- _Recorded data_
BEGIN

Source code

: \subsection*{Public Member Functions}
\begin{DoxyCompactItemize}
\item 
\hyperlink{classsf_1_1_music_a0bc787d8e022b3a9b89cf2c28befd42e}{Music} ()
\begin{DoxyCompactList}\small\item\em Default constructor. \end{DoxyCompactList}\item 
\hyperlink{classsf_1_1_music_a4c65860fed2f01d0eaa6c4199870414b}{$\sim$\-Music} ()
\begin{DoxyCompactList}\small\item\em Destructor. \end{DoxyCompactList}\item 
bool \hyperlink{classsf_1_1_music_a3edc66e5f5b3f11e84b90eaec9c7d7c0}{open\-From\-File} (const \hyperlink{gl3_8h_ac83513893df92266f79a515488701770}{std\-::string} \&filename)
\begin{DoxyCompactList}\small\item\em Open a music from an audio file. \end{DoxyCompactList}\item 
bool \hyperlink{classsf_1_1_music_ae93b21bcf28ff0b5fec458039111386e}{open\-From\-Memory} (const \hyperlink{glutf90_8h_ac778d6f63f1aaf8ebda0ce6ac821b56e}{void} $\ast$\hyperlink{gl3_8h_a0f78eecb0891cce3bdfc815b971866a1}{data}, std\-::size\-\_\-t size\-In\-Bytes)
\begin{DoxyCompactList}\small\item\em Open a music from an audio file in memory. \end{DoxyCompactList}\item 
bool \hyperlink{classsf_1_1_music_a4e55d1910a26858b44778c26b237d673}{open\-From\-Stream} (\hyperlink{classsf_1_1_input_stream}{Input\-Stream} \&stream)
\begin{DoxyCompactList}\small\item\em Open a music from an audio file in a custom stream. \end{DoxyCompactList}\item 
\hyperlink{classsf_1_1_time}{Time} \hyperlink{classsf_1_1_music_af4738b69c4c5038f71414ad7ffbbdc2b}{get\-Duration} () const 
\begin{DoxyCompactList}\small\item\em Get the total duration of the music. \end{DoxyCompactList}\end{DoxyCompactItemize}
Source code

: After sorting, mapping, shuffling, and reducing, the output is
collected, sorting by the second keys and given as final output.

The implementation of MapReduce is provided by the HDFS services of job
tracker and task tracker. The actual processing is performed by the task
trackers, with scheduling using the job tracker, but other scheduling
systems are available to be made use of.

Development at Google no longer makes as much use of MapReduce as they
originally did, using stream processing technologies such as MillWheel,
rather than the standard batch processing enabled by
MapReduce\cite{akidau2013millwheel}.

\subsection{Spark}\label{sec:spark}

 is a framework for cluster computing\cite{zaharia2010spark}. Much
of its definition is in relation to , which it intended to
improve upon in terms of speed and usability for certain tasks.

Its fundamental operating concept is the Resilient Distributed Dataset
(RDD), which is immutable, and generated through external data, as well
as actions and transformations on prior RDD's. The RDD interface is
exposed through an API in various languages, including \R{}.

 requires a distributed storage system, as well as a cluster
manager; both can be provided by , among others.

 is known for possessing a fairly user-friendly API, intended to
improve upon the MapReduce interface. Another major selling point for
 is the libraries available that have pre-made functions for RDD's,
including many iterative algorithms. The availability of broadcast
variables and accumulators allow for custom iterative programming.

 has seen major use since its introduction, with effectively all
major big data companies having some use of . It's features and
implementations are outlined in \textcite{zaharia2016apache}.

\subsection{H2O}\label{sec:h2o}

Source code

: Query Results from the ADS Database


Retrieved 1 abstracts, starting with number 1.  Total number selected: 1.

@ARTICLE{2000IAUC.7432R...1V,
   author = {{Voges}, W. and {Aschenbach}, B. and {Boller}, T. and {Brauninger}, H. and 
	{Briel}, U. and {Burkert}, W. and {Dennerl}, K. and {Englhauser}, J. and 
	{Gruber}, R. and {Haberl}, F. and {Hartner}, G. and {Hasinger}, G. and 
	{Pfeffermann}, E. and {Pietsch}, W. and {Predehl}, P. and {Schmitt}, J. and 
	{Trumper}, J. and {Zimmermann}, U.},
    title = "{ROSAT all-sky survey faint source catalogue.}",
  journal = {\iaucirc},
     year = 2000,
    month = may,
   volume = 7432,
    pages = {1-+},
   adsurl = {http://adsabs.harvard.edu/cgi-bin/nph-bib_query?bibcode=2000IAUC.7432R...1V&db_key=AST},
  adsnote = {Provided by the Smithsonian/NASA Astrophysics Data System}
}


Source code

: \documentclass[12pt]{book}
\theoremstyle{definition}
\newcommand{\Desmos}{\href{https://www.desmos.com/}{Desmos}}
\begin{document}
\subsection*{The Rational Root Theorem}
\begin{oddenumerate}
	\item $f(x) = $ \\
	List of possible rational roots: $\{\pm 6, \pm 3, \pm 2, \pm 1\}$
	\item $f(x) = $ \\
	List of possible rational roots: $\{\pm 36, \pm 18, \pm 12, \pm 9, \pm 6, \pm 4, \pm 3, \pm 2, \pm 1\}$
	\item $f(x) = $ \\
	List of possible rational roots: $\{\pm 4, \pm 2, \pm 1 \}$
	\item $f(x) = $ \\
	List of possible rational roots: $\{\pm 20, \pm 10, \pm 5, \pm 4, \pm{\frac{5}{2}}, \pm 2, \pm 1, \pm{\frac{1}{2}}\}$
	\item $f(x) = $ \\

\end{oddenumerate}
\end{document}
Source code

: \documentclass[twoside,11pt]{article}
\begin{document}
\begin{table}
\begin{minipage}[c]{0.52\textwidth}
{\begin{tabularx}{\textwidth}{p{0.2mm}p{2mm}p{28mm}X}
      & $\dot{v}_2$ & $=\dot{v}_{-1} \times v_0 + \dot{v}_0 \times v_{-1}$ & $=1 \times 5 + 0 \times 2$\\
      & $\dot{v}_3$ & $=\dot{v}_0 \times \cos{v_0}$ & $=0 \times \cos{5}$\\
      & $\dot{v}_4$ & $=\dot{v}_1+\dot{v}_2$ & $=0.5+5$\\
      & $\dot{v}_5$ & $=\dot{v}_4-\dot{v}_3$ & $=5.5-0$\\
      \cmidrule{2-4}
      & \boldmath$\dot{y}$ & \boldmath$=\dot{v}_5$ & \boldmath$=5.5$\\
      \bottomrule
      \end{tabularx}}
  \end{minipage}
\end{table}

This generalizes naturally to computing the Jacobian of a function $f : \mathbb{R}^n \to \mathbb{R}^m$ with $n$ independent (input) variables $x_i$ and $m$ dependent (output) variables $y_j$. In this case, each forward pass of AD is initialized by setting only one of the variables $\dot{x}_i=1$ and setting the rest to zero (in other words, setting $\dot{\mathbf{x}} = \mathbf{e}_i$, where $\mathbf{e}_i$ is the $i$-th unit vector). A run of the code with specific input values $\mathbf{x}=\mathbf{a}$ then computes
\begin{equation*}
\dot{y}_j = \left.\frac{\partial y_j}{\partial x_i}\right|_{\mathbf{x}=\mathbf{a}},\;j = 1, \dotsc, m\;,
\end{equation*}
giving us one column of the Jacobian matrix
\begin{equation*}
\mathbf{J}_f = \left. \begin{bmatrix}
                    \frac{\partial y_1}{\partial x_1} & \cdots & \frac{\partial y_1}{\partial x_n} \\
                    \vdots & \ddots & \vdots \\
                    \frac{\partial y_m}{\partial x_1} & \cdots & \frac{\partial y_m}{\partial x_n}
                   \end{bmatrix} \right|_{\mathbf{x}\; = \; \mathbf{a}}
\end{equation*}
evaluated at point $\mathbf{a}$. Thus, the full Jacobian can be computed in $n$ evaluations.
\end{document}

END

- _WORK INSTRUCTIONS_
Each record needs to be copied out again, letter for letter.

- _TASK OUTPUT_
Source code

: \subsection*{Public Member Functions}
\begin{DoxyCompactItemize}
\item 
\hyperlink{classsf_1_1_music_a0bc787d8e022b3a9b89cf2c28befd42e}{Music} ()
\begin{DoxyCompactList}\small\item\em Default constructor. \end{DoxyCompactList}\item 
\hyperlink{classsf_1_1_music_a4c65860fed2f01d0eaa6c4199870414b}{$\sim$\-Music} ()
\begin{DoxyCompactList}\small\item\em Destructor. \end{DoxyCompactList}\item 
bool \hyperlink{classsf_1_1_music_a3edc66e5f5b3f11e84b90eaec9c7d7c0}{open\-From\-File} (const \hyperlink{gl3_8h_ac83513893df92266f79a515488701770}{std\-::string} \&filename)
\begin{DoxyCompactList}\small\item\em Open a music from an audio file. \end{DoxyCompactList}\item 
bool \hyperlink{classsf_1_1_music_ae93b21bcf28ff0b5fec458039111386e}{open\-From\-Memory} (const \hyperlink{glutf90_8h_ac778d6f63f1aaf8ebda0ce6ac821b56e}{void} $\ast$\hyperlink{gl3_8h_a0f78eecb0891cce3bdfc815b971866a1}{data}, std\-::size\-\_\-t size\-In\-Bytes)
\begin{DoxyCompactList}\small\item\em Open a music from an audio file in memory. \end{DoxyCompactList}\item 
bool \hyperlink{classsf_1_1_music_a4e55d1910a26858b44778c26b237d673}{open\-From\-Stream} (\hyperlink{classsf_1_1_input_stream}{Input\-Stream} \&stream)
\begin{DoxyCompactList}\small\item\em Open a music from an audio file in a custom stream. \end{DoxyCompactList}\item 
\hyperlink{classsf_1_1_time}{Time} \hyperlink{classsf_1_1_music_af4738b69c4c5038f71414ad7ffbbdc2b}{get\-Duration} () const 
\begin{DoxyCompactList}\small\item\em Get the total duration of the music. \end{DoxyCompactList}\end{DoxyCompactItemize}
Source code

: After sorting, mapping, shuffling, and reducing, the output is
collected, sorting by the second keys and given as final output.

The implementation of MapReduce is provided by the HDFS services of job
tracker and task tracker. The actual processing is performed by the task
trackers, with scheduling using the job tracker, but other scheduling
systems are available to be made use of.

Development at Google no longer makes as much use of MapReduce as they
originally did, using stream processing technologies such as MillWheel,
rather than the standard batch processing enabled by
MapReduce\cite{akidau2013millwheel}.

\subsection{Spark}\label{sec:spark}

 is a framework for cluster computing\cite{zaharia2010spark}. Much
of its definition is in relation to , which it intended to
improve upon in terms of speed and usability for certain tasks.

Its fundamental operating concept is the Resilient Distributed Dataset
(RDD), which is immutable, and generated through external data, as well
as actions and transformations on prior RDD's. The RDD interface is
exposed through an API in various languages, including \R{}.

 requires a distributed storage system, as well as a cluster
manager; both can be provided by , among others.

 is known for possessing a fairly user-friendly API, intended to
improve upon the MapReduce interface. Another major selling point for
 is the libraries available that have pre-made functions for RDD's,
including many iterative algorithms. The availability of broadcast
variables and accumulators allow for custom iterative programming.

 has seen major use since its introduction, with effectively all
major big data companies having some use of . It's features and
implementations are outlined in \textcite{zaharia2016apache}.

\subsection{H2O}\label{sec:h2o}

Source code

: Query Results from the ADS Database


Retrieved 1 abstracts, starting with number 1.  Total number selected: 1.

@ARTICLE{2000IAUC.7432R...1V,
   author = {{Voges}, W. and {Aschenbach}, B. and {Boller}, T. and {Brauninger}, H. and 
	{Briel}, U. and {Burkert}, W. and {Dennerl}, K. and {Englhauser}, J. and 
	{Gruber}, R. and {Haberl}, F. and {Hartner}, G. and {Hasinger}, G. and 
	{Pfeffermann}, E. and {Pietsch}, W. and {Predehl}, P. and {Schmitt}, J. and 
	{Trumper}, J. and {Zimmermann}, U.},
    title = "{ROSAT all-sky survey faint source catalogue.}",
  journal = {\iaucirc},
     year = 2000,
    month = may,
   volume = 7432,
    pages = {1-+},
   adsurl = {http://adsabs.harvard.edu/cgi-bin/nph-bib_query?bibcode=2000IAUC.7432R...1V&db_key=AST},
  adsnote = {Provided by the Smithsonian/NASA Astrophysics Data System}
}


Source code

: \documentclass[12pt]{book}
\theoremstyle{definition}
\newcommand{\Desmos}{\href{https://www.desmos.com/}{Desmos}}
\begin{document}
\subsection*{The Rational Root Theorem}
\begin{oddenumerate}
	\item $f(x) = $ \\
	List of possible rational roots: $\{\pm 6, \pm 3, \pm 2, \pm 1\}$
	\item $f(x) = $ \\
	List of possible rational roots: $\{\pm 36, \pm 18, \pm 12, \pm 9, \pm 6, \pm 4, \pm 3, \pm 2, \pm 1\}$
	\item $f(x) = $ \\
	List of possible rational roots: $\{\pm 4, \pm 2, \pm 1 \}$
	\item $f(x) = $ \\
	List of possible rational roots: $\{\pm 20, \pm 10, \pm 5, \pm 4, \pm{\frac{5}{2}}, \pm 2, \pm 1, \pm{\frac{1}{2}}\}$
	\item $f(x) = $ \\

\end{oddenumerate}
\end{document}
Source code

: \documentclass[twoside,11pt]{article}
\begin{document}
\begin{table}
\begin{minipage}[c]{0.52\textwidth}
{\begin{tabularx}{\textwidth}{p{0.2mm}p{2mm}p{28mm}X}
      & $\dot{v}_2$ & $=\dot{v}_{-1} \times v_0 + \dot{v}_0 \times v_{-1}$ & $=1 \times 5 + 0 \times 2$\\
      & $\dot{v}_3$ & $=\dot{v}_0 \times \cos{v_0}$ & $=0 \times \cos{5}$\\
      & $\dot{v}_4$ & $=\dot{v}_1+\dot{v}_2$ & $=0.5+5$\\
      & $\dot{v}_5$ & $=\dot{v}_4-\dot{v}_3$ & $=5.5-0$\\
      \cmidrule{2-4}
      & \boldmath$\dot{y}$ & \boldmath$=\dot{v}_5$ & \boldmath$=5.5$\\
      \bottomrule
      \end{tabularx}}
  \end{minipage}
\end{table}

This generalizes naturally to computing the Jacobian of a function $f : \mathbb{R}^n \to \mathbb{R}^m$ with $n$ independent (input) variables $x_i$ and $m$ dependent (output) variables $y_j$. In this case, each forward pass of AD is initialized by setting only one of the variables $\dot{x}_i=1$ and setting the rest to zero (in other words, setting $\dot{\mathbf{x}} = \mathbf{e}_i$, where $\mathbf{e}_i$ is the $i$-th unit vector). A run of the code with specific input values $\mathbf{x}=\mathbf{a}$ then computes
\begin{equation*}
\dot{y}_j = \left.\frac{\partial y_j}{\partial x_i}\right|_{\mathbf{x}=\mathbf{a}},\;j = 1, \dotsc, m\;,
\end{equation*}
giving us one column of the Jacobian matrix
\begin{equation*}
\mathbf{J}_f = \left. \begin{bmatrix}
                    \frac{\partial y_1}{\partial x_1} & \cdots & \frac{\partial y_1}{\partial x_n} \\
                    \vdots & \ddots & \vdots \\
                    \frac{\partial y_m}{\partial x_1} & \cdots & \frac{\partial y_m}{\partial x_n}
                   \end{bmatrix} \right|_{\mathbf{x}\; = \; \mathbf{a}}
\end{equation*}
evaluated at point $\mathbf{a}$. Thus, the full Jacobian can be computed in $n$ evaluations.
\end{document}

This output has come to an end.